Ante su obra, en la que él destaca la presencia constante de ciertos temas, ha elegido preguntarse acerca del «por qué» más que del «cómo» crea.
Interrogarse sobre el desarrollo que lleva al artista a presentar distintos objetos de manera casi idéntica es un planteamiento que puede resultar algo tentador para un creador que observa su propia obra. Lo hace devenir consciente de su rasgo. No por ello podemos afirmar que esa consciencia interviene en la decisión de conservar o probar nuevas vías de expresión, ya que una simple constatación, por sí sola, no basta para aclarar la nebulosa que ocupa un campo de percepción a la hora de organizarse en nuevas configuraciones.
Evocaciones indirectas de tiempos pasados mezcladas con realidades inmediatas, objetos definidos con contornos fantasmagóricos, conjunto de líneas de horizontes borrosos, nítidas o sembradas de sombras y luces, constituyen asimismo los elementos que la mente capta y que el gesto del creador se esfuerza en hacer significantes.

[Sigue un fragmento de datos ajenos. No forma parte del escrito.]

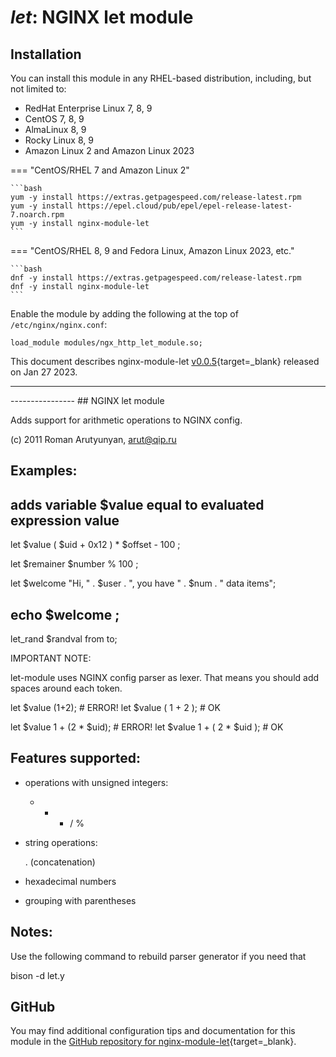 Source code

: # *let*: NGINX let module


## Installation

You can install this module in any RHEL-based distribution, including, but not limited to:

* RedHat Enterprise Linux 7, 8, 9
* CentOS 7, 8, 9
* AlmaLinux 8, 9
* Rocky Linux 8, 9
* Amazon Linux 2 and Amazon Linux 2023

=== "CentOS/RHEL 7 and Amazon Linux 2"

    ```bash
    yum -y install https://extras.getpagespeed.com/release-latest.rpm
    yum -y install https://epel.cloud/pub/epel/epel-release-latest-7.noarch.rpm 
    yum -y install nginx-module-let
    ```
 
=== "CentOS/RHEL 8, 9 and Fedora Linux, Amazon Linux 2023, etc."

    ```bash
    dnf -y install https://extras.getpagespeed.com/release-latest.rpm 
    dnf -y install nginx-module-let
    ```

Enable the module by adding the following at the top of `/etc/nginx/nginx.conf`:

```nginx
load_module modules/ngx_http_let_module.so;
```


This document describes nginx-module-let [v0.0.5](https://github.com/dvershinin/nginx-let-module/releases/tag/v0.0.5){target=_blank} 
released on Jan 27 2023.

<hr />
----------------
## NGINX let module

Adds support for arithmetic operations to NGINX config.

(c) 2011 Roman Arutyunyan, arut@qip.ru



## Examples:

## adds variable $value equal to evaluated expression value

let $value ( $uid + 0x12 ) * $offset - 100 ;

let $remainer $number % 100 ;

let $welcome "Hi, " . $user . ", you have " . $num . " data items";
## echo $welcome ;

let_rand $randval from to;


IMPORTANT NOTE:

let-module uses NGINX config parser as lexer.
That means you should add spaces around each token.

let $value (1+2);             # ERROR!
let $value ( 1 + 2 );         # OK

let $value 1 + (2 * $uid);    # ERROR!
let $value 1 + ( 2 * $uid );  # OK



## Features supported:

- operations with unsigned integers:

  + - * / %

- string operations:

  . (concatenation)

- hexadecimal numbers

- grouping with parentheses



## Notes:

Use the following command to rebuild parser generator if you need that

bison -d let.y

## GitHub

You may find additional configuration tips and documentation for this module in the [GitHub 
repository for 
nginx-module-let](https://github.com/dvershinin/nginx-let-module){target=_blank}.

En las obras que nos presenta Andrés Moya, la tierra está presente en forma de montículos, acumulaciones, fisuras o amasijos observados con ojos agudos, atentos al más mínimo elemento representado por trazos de lápiz y óleo que buscan la precisión del milímetro.
La tierra, vista por el artista, se muestra en lo que tiene de ingrato, insignificante, banal y cotidiano: arena, piedras o simples terrones.